Prosensa and GlaxoSmithKline initiate development of four additional products under existing alliance in Duchenne Muscular Dystrophy.
http://www.prosensa.eu/press-room/press-releases/2010-06-23-Prosens...
Leiden, June 23, 2010 – Prosensa, the Dutch biopharmaceutical company focusing on RNA modulating therapeutics, announces the initiation of two further programmes under its existing alliance with GSK covering novel RNA-based treatments for Duchenne Muscular Dystrophy (DMD). The initiation of these additional programs under the terms of the existing alliance agreement is a validation of both the potential of Prosensa’s “exon skipping” platform and the ongoing relationship.
The two new programs are included under the existing alliance agreement between both parties and will address the development of four compounds which target different subpopulations of patients suffering from DMD. To access these new programs, GSK has made two initiation payments to Prosensa and Prosensa becomes eligible for further pre-option milestone payments based on research progress.
Within these new programs, Prosensa and GSK will focus on the skipping of four exons (i.e. exon 45, 52, 53, and 55), in addition to their existing programs which target skipping of exon 51 and 44 (PRO051/GSK2402968 and PRO044). The initiation of these programs confirms the joint commitment of both companies to find treatments for DMD.

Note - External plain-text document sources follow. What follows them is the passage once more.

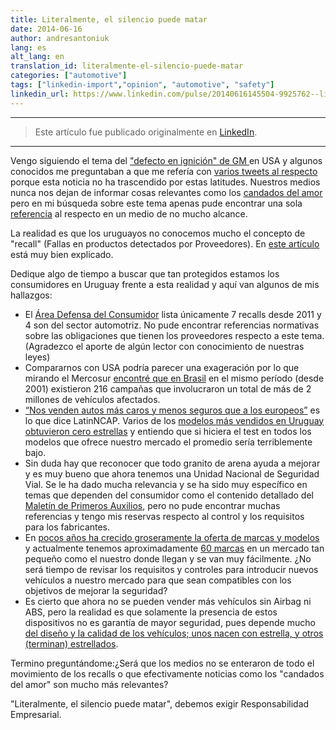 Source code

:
 ```yaml
---
title: Literalmente, el silencio puede matar
date: 2014-06-16
author: andresantoniuk
lang: es
alt_lang: en
translation_id: literalmente-el-silencio-puede-matar
categories: ["automotive"]
tags: ["linkedin-import","opinion", "automotive", "safety"]
linkedin_url: https://www.linkedin.com/pulse/20140616145504-9925762--literalmente-el-silencio-puede-matar
---
```


---

> Este artículo fue publicado originalmente en [LinkedIn](https://www.linkedin.com/pulse/20140616145504-9925762--literalmente-el-silencio-puede-matar).

---

Vengo siguiendo el tema del ["defecto en ignición" de GM ](http://www.efe.com/efe/noticias/usa/patrocinada/eeuu-aprieta-tuercas-estima-que-hay-mas-muertes-por-defecto-ignicion/5/51040/2329570)en USA y algunos conocidos me preguntaban a que me refería con [varios tweets al respecto](https://twitter.com/andresantoniuk/status/474540939823026176) porque esta noticia no ha trascendido por estas latitudes. Nuestros medios nunca nos dejan de informar cosas relevantes como los [candados del amor](http://www.republica.com.uy/demasiado-amor-colapso-por-el-peso-de-los-candados/) pero en mi búsqueda sobre este tema apenas pude encontrar una sola [referencia](http://www.unoticias.com.uy/2014/02/13/internacionales/estados-unidos_-gm-alerto-sobre-autos-que-presentan-una-falla-mortal/) al respecto en un medio de no mucho alcance.

La realidad es que los uruguayos no conocemos mucho el concepto de "recall" (Fallas en productos detectados por Proveedores). En [este artículo](http://www.cesvi.com.ar/revistas/r78/recall.pdf) está muy bien explicado.

Dedique algo de tiempo a buscar que tan protegidos estamos los consumidores en Uruguay frente a esta realidad y aquí van algunos de mis hallazgos:

- El [Área Defensa del Consumidor](http://www.consumidor.gub.uy/informacion/index.php?SectionCode=MENU&IndexId=432) lista únicamente 7 recalls desde 2011 y 4 son del sector automotriz. No pude encontrar referencias normativas sobre las obligaciones que tienen los proveedores respecto a este tema. (Agradezco el aporte de algún lector con conocimiento de nuestras leyes)
- Compararnos con USA podría parecer una exageración por lo que mirando el Mercosur [encontré que en Brasil](http://sistemas.procon.sp.gov.br/recall/) en el mismo período (desde 2001) existieron 216 campañas que involucraron un total de más de 2 millones de vehículos afectados.
- [“Nos venden autos más caros y menos seguros que a los europeos”](http://autoblog.com.ar/2013/08/latinncap-nos-venden-autos-mas-caros-y-menos-seguros-que-a-los-europeos/) es lo que dice LatinNCAP. Varios de los [modelos más vendidos en Uruguay obtuvieron cero estrellas](http://www.elobservador.com.uy/noticia/255947/los-autos-mas-vendidos-son-los-menos-seguros/) y entiendo que si hiciera el test en todos los modelos que ofrece nuestro mercado el promedio sería terriblemente bajo.
- Sin duda hay que reconocer que todo granito de arena ayuda a mejorar y es muy bueno que ahora tenemos una Unidad Nacional de Seguridad Vial. Se le ha dado mucha relevancia y se ha sido muy específico en temas que dependen del consumidor como el contenido detallado del [Maletín de Primeros Auxilios](http://unasev.gub.uy/inicio/noticias/listado_de_noticias/maletin+con+elementos+de+primeros+auxilios+y+seguridad+vial), pero no pude encontrar muchas referencias y tengo mis reservas respecto al control y los requisitos para los fabricantes.
- En [pocos años ha crecido groseramente la oferta de marcas y modelos](http://www.americaeconomia.com/node/102415) y actualmente tenemos aproximadamente [60 marcas](http://www.ascoma.com.uy/index.php/documentos/doc_download/792-ventas-automoviles-0km-2014) en un mercado tan pequeño como el nuestro donde llegan y se van muy fácilmente. ¿No será tiempo de revisar los requisitos y controles para introducir nuevos vehículos a nuestro mercado para que sean compatibles con los objetivos de mejorar la seguridad?
- Es cierto que ahora no se pueden vender más vehículos sin Airbag ni ABS, pero la realidad es que solamente la presencia de estos dispositivos no es garantía de mayor seguridad, pues depende mucho [del diseño y la calidad de los vehículos; unos nacen con estrella, y otros (terminan) estrellados](http://autoblog.com.ar/2012/11/latinncap-los-airbags-no-compensan-una-pobre-resistencia-estructural/).

Termino preguntándome:¿Será que los medios no se enteraron de todo el movimiento de los recalls o que efectivamente noticias como los "candados del amor" son mucho más relevantes?

"Literalmente, el silencio puede matar", debemos exigir Responsabilidad Empresarial. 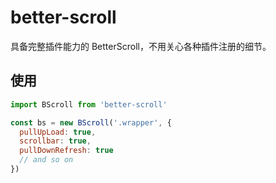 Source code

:# better-scroll

具备完整插件能力的 BetterScroll，不用关心各种插件注册的细节。

## 使用

```js
import BScroll from 'better-scroll'

const bs = new BScroll('.wrapper', {
  pullUpLoad: true,
  scrollbar: true,
  pullDownRefresh: true
  // and so on
})
```
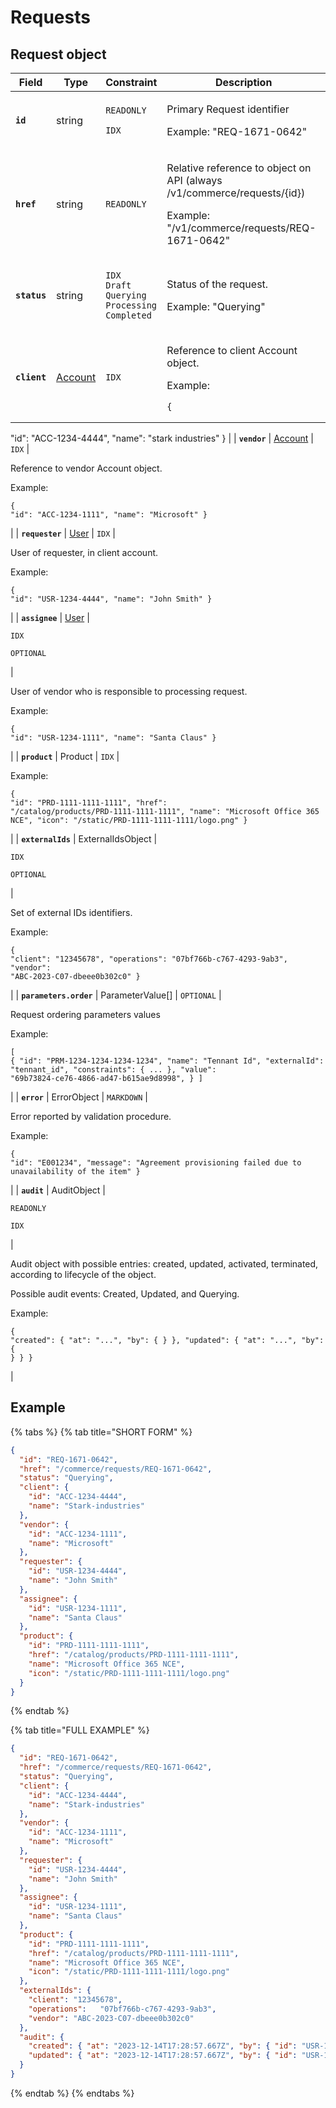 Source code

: # Requests

## Request object

| Field                  | Type                                                  | Constraint                                                                                                                  | Description                                                                                                                                                                                                                                                                                                                                                                       |
| ---------------------- | ----------------------------------------------------- | --------------------------------------------------------------------------------------------------------------------------- | --------------------------------------------------------------------------------------------------------------------------------------------------------------------------------------------------------------------------------------------------------------------------------------------------------------------------------------------------------------------------------- |
| **`id`**               | string                                                | <p><code>READONLY</code> </p><p><code>IDX</code></p>                                                                        | <p>Primary Request identifier </p><p></p><p>Example: "REQ-1671-0642"</p>                                                                                                                                                                                                                                                                                                          |
| **`href`**             | string                                                | `READONLY`                                                                                                                  | <p>Relative reference to object on API (always /v1/commerce/requests/{id}) </p><p></p><p>Example: "/v1/commerce/requests/REQ-1671-0642"</p>                                                                                                                                                                                                                                       |
| **`status`**           | string                                                | <p><code>IDX</code><br><code>Draft</code><br><code>Querying</code><br><code>Processing</code><br><code>Completed</code></p> | <p>Status of the request. </p><p></p><p>Example: "Querying"</p>                                                                                                                                                                                                                                                                                                                   |
| **`client`**           | [Account](../../accounts-api/account/#account-object) | `IDX`                                                                                                                       | <p>Reference to client Account object. </p><p></p><p>Example:</p><pre class="language-json"><code class="lang-json">{ 
  "id": "ACC-1234-4444",
  "name": "stark industries"
}
</code></pre>                                                                                                                                                                                      |
| **`vendor`**           | [Account](../../accounts-api/account/#account-object) | `IDX`                                                                                                                       | <p>Reference to vendor Account object. </p><p></p><p>Example:</p><pre class="language-json"><code class="lang-json">{ 
  "id": "ACC-1234-1111",
  "name": "Microsoft"
}
</code></pre>                                                                                                                                                                                             |
| **`requester`**        | [User](../../accounts-api/user/#user-object)          | `IDX`                                                                                                                       | <p>User of requester, in client account. </p><p></p><p>Example:</p><pre class="language-json"><code class="lang-json">{ 
  "id": "USR-1234-4444",
  "name": "John Smith"
}
</code></pre>                                                                                                                                                                                          |
| **`assignee`**         | [User](../../accounts-api/user/#user-object)          | <p><code>IDX</code> </p><p><code>OPTIONAL</code></p>                                                                        | <p>User of vendor who is responsible to processing request. </p><p></p><p>Example:</p><pre class="language-json"><code class="lang-json">{ 
  "id": "USR-1234-1111",
  "name": "Santa Claus"
}
</code></pre>                                                                                                                                                                      |
| **`product`**          | Product                                               | `IDX`                                                                                                                       | <p>Example:</p><pre class="language-json"><code class="lang-json">{
  "id": "PRD-1111-1111-1111",
  "href": "/catalog/products/PRD-1111-1111-1111",
  "name": "Microsoft Office 365 NCE",
  "icon": "/static/PRD-1111-1111-1111/logo.png"
}
</code></pre>                                                                                                                         |
| **`externalIds`**      | ExternalIdsObject                                     | <p><code>IDX</code> </p><p><code>OPTIONAL</code></p>                                                                        | <p>Set of external IDs identifiers.</p><p></p><p>Example:</p><pre class="language-json"><code class="lang-json">{
  "client": "12345678",
  "operations":	"07bf766b-c767-4293-9ab3",
  "vendor": "ABC-2023-C07-dbeee0b302c0"
}
</code></pre><p></p>                                                                                                                               |
| **`parameters.order`** | ParameterValue\[]                                     | `OPTIONAL`                                                                                                                  | <p>Request ordering parameters values </p><p></p><p>Example:</p><pre class="language-json"><code class="lang-json">[
  {
    "id": "PRM-1234-1234-1234-1234",
    "name": "Tennant Id",
    "externalId": "tennant_id",
    "constraints": { ... },
    "value": "69b73824-ce76-4866-ad47-b615ae9d8998",
  }
]
</code></pre>                                                      |
| **`error`**            | ErrorObject                                           | `MARKDOWN`                                                                                                                  | <p>Error reported by validation procedure. </p><p></p><p>Example:</p><pre class="language-json"><code class="lang-json">{
     "id": "E001234",
     "message": "Agreement provisioning failed due to unavailability of the item"
}
</code></pre>                                                                                                                                 |
| **`audit`**            | AuditObject                                           | <p><code>READONLY</code> </p><p><code>IDX</code></p>                                                                        | <p>Audit object with possible entries: created, updated, activated, terminated, according to lifecycle of the object. </p><p></p><p>Possible audit events: Created, Updated, and Querying. </p><p></p><p></p><p>Example:</p><pre class="language-json"><code class="lang-json">{
  "created": { "at": "...", "by": { } },
  "updated": { "at": "...", "by": { } }
}
</code></pre> |

## Example <a href="#example" id="example"></a>

{% tabs %}
{% tab title="SHORT FORM" %}
```json
{
  "id": "REQ-1671-0642",
  "href": "/commerce/requests/REQ-1671-0642",
  "status": "Querying",
  "client": { 
    "id": "ACC-1234-4444",
    "name": "Stark-industries"
  },
  "vendor": { 
    "id": "ACC-1234-1111",
    "name": "Microsoft"
  },
  "requester": { 
    "id": "USR-1234-4444",
    "name": "John Smith"
  },
  "assignee": { 
    "id": "USR-1234-1111",
    "name": "Santa Claus"
  },
  "product": {
    "id": "PRD-1111-1111-1111",
    "href": "/catalog/products/PRD-1111-1111-1111",
    "name": "Microsoft Office 365 NCE",
    "icon": "/static/PRD-1111-1111-1111/logo.png"
  }
}
```
{% endtab %}

{% tab title="FULL EXAMPLE" %}
```json
{
  "id": "REQ-1671-0642",
  "href": "/commerce/requests/REQ-1671-0642",
  "status": "Querying",
  "client": { 
    "id": "ACC-1234-4444",
    "name": "Stark-industries"
  },
  "vendor": { 
    "id": "ACC-1234-1111",
    "name": "Microsoft"
  },
  "requester": { 
    "id": "USR-1234-4444",
    "name": "John Smith"
  },
  "assignee": { 
    "id": "USR-1234-1111",
    "name": "Santa Claus"
  },
  "product": {
    "id": "PRD-1111-1111-1111",
    "href": "/catalog/products/PRD-1111-1111-1111",
    "name": "Microsoft Office 365 NCE",
    "icon": "/static/PRD-1111-1111-1111/logo.png"
  },
  "externalIds": {
    "client": "12345678",
    "operations":	"07bf766b-c767-4293-9ab3",
    "vendor": "ABC-2023-C07-dbeee0b302c0"
  },
  "audit": {
    "created": { "at": "2023-12-14T17:28:57.667Z", "by": { "id": "USR-1234-1234", "name": "John Smith" } },
    "updated": { "at": "2023-12-14T17:28:57.667Z", "by": { "id": "USR-1234-1234", "name": "John Smith" } }
  }
}
```
{% endtab %}
{% endtabs %}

Under the terms of the collaboration, GSK has an option to select two of these additional four compounds for later-stage development and commercialization. Prosensa will retain certain limited European commercialization rights alongside GSK for the two compounds selected by GSK. For the two compounds not selected by GSK, Prosensa will retain full commercialization rights.
“We are very pleased with this news. Prosensa and GSK’s commitment to progress further developments of additional products that can provide for a solution in DMD is encouraging and welcomed by all of us” said Elizabeth Vroom, Chair of the United Parent Project Muscular Dystrophy, which unites different parent project organizations set up by parents of children with DMD in many countries all over the world.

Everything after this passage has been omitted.